Stored data

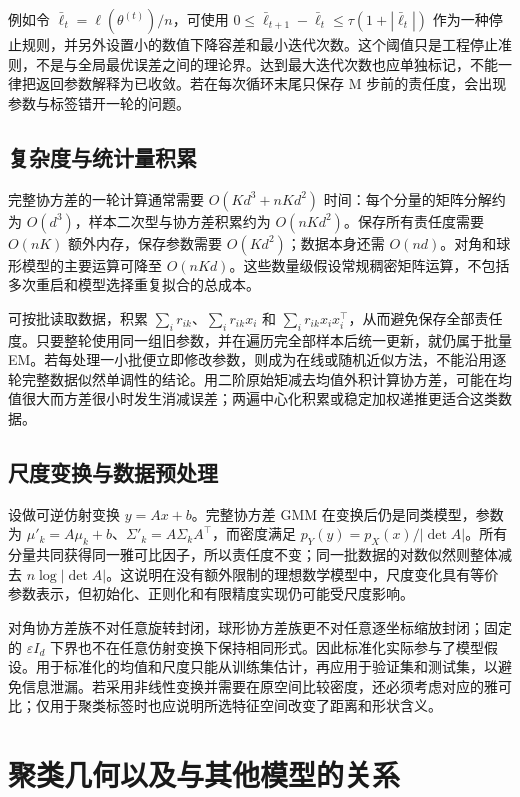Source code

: \documentclass[UTF8]{ctexart}
\begin{document}
例如令 $\bar\ell_t=\ell(\theta^{(t)})/n$，可使用 $0\leq\bar\ell_{t+1}-\bar\ell_t\leq\tau(1+|\bar\ell_t|)$ 作为一种停止规则，并另外设置小的数值下降容差和最小迭代次数。这个阈值只是工程停止准则，不是与全局最优误差之间的理论界。达到最大迭代次数也应单独标记，不能一律把返回参数解释为已收敛。若在每次循环末尾只保存 M 步前的责任度，会出现参数与标签错开一轮的问题。

\subsection{复杂度与统计量积累}
完整协方差的一轮计算通常需要 $O(Kd^3+nKd^2)$ 时间：每个分量的矩阵分解约为 $O(d^3)$，样本二次型与协方差积累约为 $O(nKd^2)$。保存所有责任度需要 $O(nK)$ 额外内存，保存参数需要 $O(Kd^2)$；数据本身还需 $O(nd)$。对角和球形模型的主要运算可降至 $O(nKd)$。这些数量级假设常规稠密矩阵运算，不包括多次重启和模型选择重复拟合的总成本。

可按批读取数据，积累 $\sum_i r_{ik}$、$\sum_i r_{ik}x_i$ 和 $\sum_i r_{ik}x_ix_i^\top$，从而避免保存全部责任度。只要整轮使用同一组旧参数，并在遍历完全部样本后统一更新，就仍属于批量 EM。若每处理一小批便立即修改参数，则成为在线或随机近似方法，不能沿用逐轮完整数据似然单调性的结论。用二阶原始矩减去均值外积计算协方差，可能在均值很大而方差很小时发生消减误差；两遍中心化积累或稳定加权递推更适合这类数据。

\subsection{尺度变换与数据预处理}
设做可逆仿射变换 $y=Ax+b$。完整协方差 GMM 在变换后仍是同类模型，参数为 $\mu'_k=A\mu_k+b$、$\Sigma'_k=A\Sigma_kA^\top$，而密度满足 $p_Y(y)=p_X(x)/|\det A|$。所有分量共同获得同一雅可比因子，所以责任度不变；同一批数据的对数似然则整体减去 $n\log|\det A|$。这说明在没有额外限制的理想数学模型中，尺度变化具有等价参数表示，但初始化、正则化和有限精度实现仍可能受尺度影响。

对角协方差族不对任意旋转封闭，球形协方差族更不对任意逐坐标缩放封闭；固定的 $\varepsilon I_d$ 下界也不在任意仿射变换下保持相同形式。因此标准化实际参与了模型假设。用于标准化的均值和尺度只能从训练集估计，再应用于验证集和测试集，以避免信息泄漏。若采用非线性变换并需要在原空间比较密度，还必须考虑对应的雅可比；仅用于聚类标签时也应说明所选特征空间改变了距离和形状含义。

\section{聚类几何以及与其他模型的关系}
\label{sec:gmm-relations}
\end{document}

* **ABOUT THIS EXERCISE**
Please repeat all of the data exactly, excluding images.

* **ANSWER BOX**
Source code

: \documentclass[UTF8]{ctexart}
\begin{document}
例如令 $\bar\ell_t=\ell(\theta^{(t)})/n$，可使用 $0\leq\bar\ell_{t+1}-\bar\ell_t\leq\tau(1+|\bar\ell_t|)$ 作为一种停止规则，并另外设置小的数值下降容差和最小迭代次数。这个阈值只是工程停止准则，不是与全局最优误差之间的理论界。达到最大迭代次数也应单独标记，不能一律把返回参数解释为已收敛。若在每次循环末尾只保存 M 步前的责任度，会出现参数与标签错开一轮的问题。

\subsection{复杂度与统计量积累}
完整协方差的一轮计算通常需要 $O(Kd^3+nKd^2)$ 时间：每个分量的矩阵分解约为 $O(d^3)$，样本二次型与协方差积累约为 $O(nKd^2)$。保存所有责任度需要 $O(nK)$ 额外内存，保存参数需要 $O(Kd^2)$；数据本身还需 $O(nd)$。对角和球形模型的主要运算可降至 $O(nKd)$。这些数量级假设常规稠密矩阵运算，不包括多次重启和模型选择重复拟合的总成本。

可按批读取数据，积累 $\sum_i r_{ik}$、$\sum_i r_{ik}x_i$ 和 $\sum_i r_{ik}x_ix_i^\top$，从而避免保存全部责任度。只要整轮使用同一组旧参数，并在遍历完全部样本后统一更新，就仍属于批量 EM。若每处理一小批便立即修改参数，则成为在线或随机近似方法，不能沿用逐轮完整数据似然单调性的结论。用二阶原始矩减去均值外积计算协方差，可能在均值很大而方差很小时发生消减误差；两遍中心化积累或稳定加权递推更适合这类数据。

\subsection{尺度变换与数据预处理}
设做可逆仿射变换 $y=Ax+b$。完整协方差 GMM 在变换后仍是同类模型，参数为 $\mu'_k=A\mu_k+b$、$\Sigma'_k=A\Sigma_kA^\top$，而密度满足 $p_Y(y)=p_X(x)/|\det A|$。所有分量共同获得同一雅可比因子，所以责任度不变；同一批数据的对数似然则整体减去 $n\log|\det A|$。这说明在没有额外限制的理想数学模型中，尺度变化具有等价参数表示，但初始化、正则化和有限精度实现仍可能受尺度影响。

对角协方差族不对任意旋转封闭，球形协方差族更不对任意逐坐标缩放封闭；固定的 $\varepsilon I_d$ 下界也不在任意仿射变换下保持相同形式。因此标准化实际参与了模型假设。用于标准化的均值和尺度只能从训练集估计，再应用于验证集和测试集，以避免信息泄漏。若采用非线性变换并需要在原空间比较密度，还必须考虑对应的雅可比；仅用于聚类标签时也应说明所选特征空间改变了距离和形状含义。

\section{聚类几何以及与其他模型的关系}
\label{sec:gmm-relations}
\end{document}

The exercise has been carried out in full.